- [WORK TO BE COMPLETED]: State the number of lines below in which the word "times" appears. Nothing else belongs in the answer.

- [GIVEN RECORDS]:
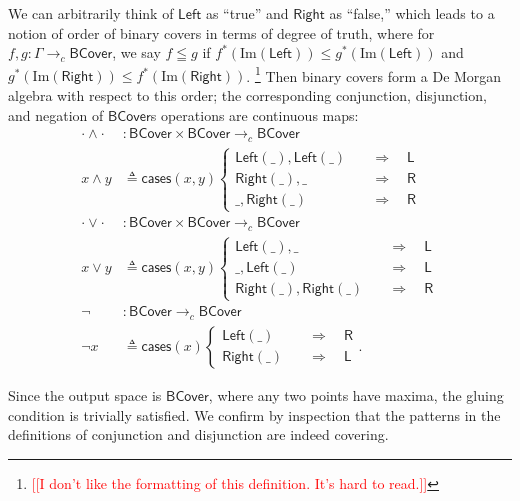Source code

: \documentclass[conference]{IEEEtran}
\newcommand{\cto}{\to_c}
\newcommand{\wildcard}{\_}
\newcommand{\Img}[1]{\text{Im}\left({#1}\right)}
\newcommand{\Branch}{\Rightarrow}
\newcommand{\BCover}{\mathsf{BCover}}
\newcommand{\iimg}[1]{{#1}^*}
\newcommand{\note}[1]{\textcolor{red}{[[{#1}]]}}
\begin{document}
We can arbitrarily think of $\mathsf{Left}$ as ``true'' and $\mathsf{Right}$ as ``false,'' which leads to a notion of order of binary covers in terms of degree of truth, where for $f, g : \Gamma \cto \BCover$, we say $f \leqq g$ if $\iimg{f}(\Img{\mathsf{Left}}) \le \iimg{g}(\Img{\mathsf{Left}})$ and $\iimg{g}(\Img{\mathsf{Right}}) \le \iimg{f}(\Img{\mathsf{Right}})$.
\footnote{\note{I don't like the formatting of this definition. It's hard to read.}} 
Then binary covers form a De Morgan algebra with respect to this order; the corresponding conjunction, disjunction, and negation of $\BCover$s operations are continuous maps:
\begin{align*}
\cdot \wedge \cdot &: \BCover \times \BCover \cto \BCover
\\ x \wedge y &\triangleq \mathsf{cases}(x, y)
\begin{cases}
\mathsf{Left}(\wildcard), \mathsf{Left}(\wildcard)
 \quad &\Branch \quad
 \mathsf{L}
\\
\mathsf{Right}(\wildcard), \wildcard
 \quad &\Branch \quad
 \mathsf{R}
\\
\wildcard, \mathsf{Right}(\wildcard)
 \quad &\Branch \quad
 \mathsf{R}
\end{cases}
\\
\cdot \vee \cdot &: \BCover \times \BCover \cto \BCover
\\ x \vee y &\triangleq \mathsf{cases}(x, y)
\begin{cases}
\mathsf{Left}(\wildcard), \wildcard
 \quad &\Branch \quad
 \mathsf{L}
\\
\wildcard, \mathsf{Left}(\wildcard)
 \quad &\Branch \quad
 \mathsf{L}
\\
 \mathsf{Right}(\wildcard), \mathsf{Right}(\wildcard)
 \quad &\Branch \quad
 \mathsf{R}
\end{cases}
\\
\neg &: \BCover \cto \BCover
\\ \neg x &\triangleq \mathsf{cases}(x)
\begin{cases}
\mathsf{Left}(\wildcard)
 \quad &\Branch \quad
 \mathsf{R}
\\
\mathsf{Right}(\wildcard)
 \quad &\Branch \quad
 \mathsf{L}
\end{cases}.
\end{align*}

Since the output space is $\BCover$, where any two points have maxima, the gluing condition is trivially satisfied. We confirm by inspection that the patterns in the definitions of conjunction and disjunction are indeed covering.
\end{document}
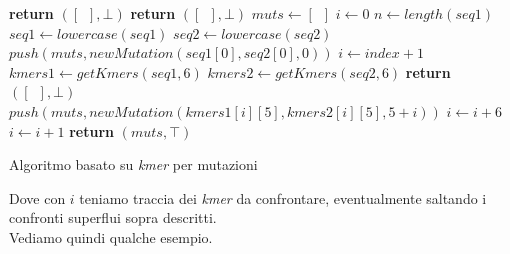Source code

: \documentclass[a4paper,12pt, oneside]{book}
\begin{document}
\begin{algorithm}
  \small
  \begin{algorithmic}[1]
    \State \textbf{return} $([\,\,\,],\bot)$
    \EndIf
    \State \textbf{return} $([\,\,\,],\bot)$
    \EndIf
    \State $muts \gets [\,\,\,]$
    \State $i\gets 0$
    \State $n\gets length(seq1)$
    \State $seq1\gets lowercase(seq1)$
    \State $seq2\gets lowercase(seq2)$
    \State $push(muts, newMutation(seq1[0], seq2[0], 0))$
    \State $i \gets index+1$
    \EndIf
    \State $kmers1\gets getKmers(seq1,6)$
    \State $kmers2\gets getKmers(seq2,6)$
    \State \textbf{return} $([\,\,\,],\bot)$
    \EndIf
    \State $push(muts, newMutation(kmers1[i][5], kmers2[i][5], 5+i))$
    \State $i\gets i+6$
    \Else
    \State $i\gets i+1$
    \EndIf
    \EndWhile
    \State \textbf{return} $(muts, \top)$
    \EndFunction
  \end{algorithmic}
  \caption{Algoritmo basato su \textit{kmer} per mutazioni}
\end{algorithm}
\newpage
Dove con $i$ teniamo traccia dei \textit{kmer} da confrontare, eventualmente
saltando i confronti superflui sopra descritti.\\
Vediamo quindi qualche esempio.
\end{document}
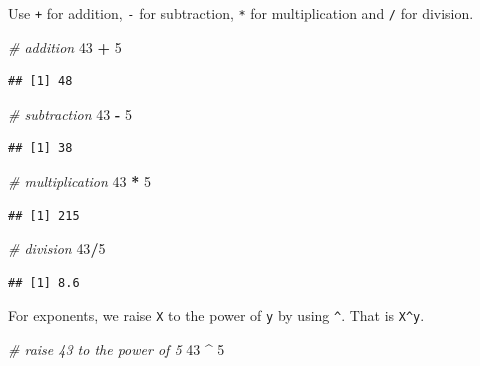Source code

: \documentclass[
]{book}
\newenvironment{Shaded}{\begin{snugshade}}{\end{snugshade}}
\newcommand{\CommentTok}[1]{\textcolor[rgb]{0.56,0.35,0.01}{\textit{#1}}}
\newcommand{\DecValTok}[1]{\textcolor[rgb]{0.00,0.00,0.81}{#1}}
\newcommand{\SpecialCharTok}[1]{\textcolor[rgb]{0.81,0.36,0.00}{\textbf{#1}}}
\begin{document}
Use \texttt{+} for addition, \texttt{-} for subtraction, \texttt{*} for multiplication and \texttt{/} for division.

\begin{Shaded}
\begin{Highlighting}[]
\CommentTok{\# addition}
\DecValTok{43} \SpecialCharTok{+} \DecValTok{5}
\end{Highlighting}
\end{Shaded}

\begin{verbatim}
## [1] 48
\end{verbatim}

\begin{Shaded}
\begin{Highlighting}[]
\CommentTok{\# subtraction}
\DecValTok{43} \SpecialCharTok{{-}} \DecValTok{5}
\end{Highlighting}
\end{Shaded}

\begin{verbatim}
## [1] 38
\end{verbatim}

\begin{Shaded}
\begin{Highlighting}[]
\CommentTok{\# multiplication}
\DecValTok{43} \SpecialCharTok{*} \DecValTok{5}
\end{Highlighting}
\end{Shaded}

\begin{verbatim}
## [1] 215
\end{verbatim}

\begin{Shaded}
\begin{Highlighting}[]
\CommentTok{\# division}
\DecValTok{43}\SpecialCharTok{/}\DecValTok{5}
\end{Highlighting}
\end{Shaded}

\begin{verbatim}
## [1] 8.6
\end{verbatim}

For exponents, we raise \texttt{X} to the power of \texttt{y} by using \texttt{\^{}}. That is \texttt{X\^{}y}.

\begin{Shaded}
\begin{Highlighting}[]
\CommentTok{\# raise 43 to the power of 5}
\DecValTok{43} \SpecialCharTok{\^{}} \DecValTok{5}
\end{Highlighting}
\end{Shaded}
\end{document}
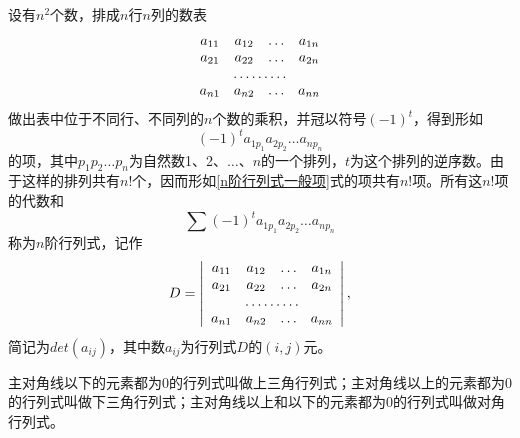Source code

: \begin{定义}
	设有$ n^{2} $个数，排成$ n $行$ n $列的数表
	\begin{equation} \label{n阶数表}
		\begin{array}{cccc}
			a_{11} & a_{12} & \dots & a_{1n}\\
			a_{21} & a_{22} & \dots & a_{2n}\\
			\multicolumn{4}{c}{\dots\dots\dots}\\
			a_{n1} & a_{n2} & \dots & a_{nn}\\
		\end{array}
	\end{equation}
	做出表中位于不同行、不同列的$ n $个数的乘积，并冠以符号$ (-1)^{t} $，得到形如	
	\begin{equation}\label{n阶行列式一般项}
		(-1)^{t}a_{1p_{1}}a_{2p_{2}}\dots a_{np_{n}}
	\end{equation}
	\noindent 的项，其中$ p_{1}p_{2}\dots p_{n} $为自然数1、2、$ \dots $、$ n $的一个排列，$ t $为这个排列的逆序数。由于这样的排列共有$ n! $个，因而形如\ref{n阶行列式一般项}式的项共有$ n! $项。所有这$ n! $项的代数和	
	\begin{equation}
		\sum(-1)^{t}a_{1p_{1}}a_{2p_{2}}\dots a_{np_{n}}
	\end{equation}
	称为$ n $阶行列式，记作
	\begin{equation} \label{n阶行列式}
		D=\left |\begin{array}{cccc}
			a_{11} & a_{12} & \dots & a_{1n}\\
			a_{21} & a_{22} & \dots & a_{2n}\\
			\multicolumn{4}{c}{\dots\dots\dots}\\
			a_{n1} & a_{n2} & \dots & a_{nn}\\
		\end{array}\right |,
	\end{equation}
	简记为$ det(a_{ij}) $，其中数$ a_{ij} $为行列式$ D $的$ (i,j) $元。
\end{定义}

主对角线以下的元素都为0的行列式叫做上三角行列式；主对角线以上的元素都为0的行列式叫做下三角行列式；主对角线以上和以下的元素都为0的行列式叫做对角行列式。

- [WRITTEN SOLUTION]: 2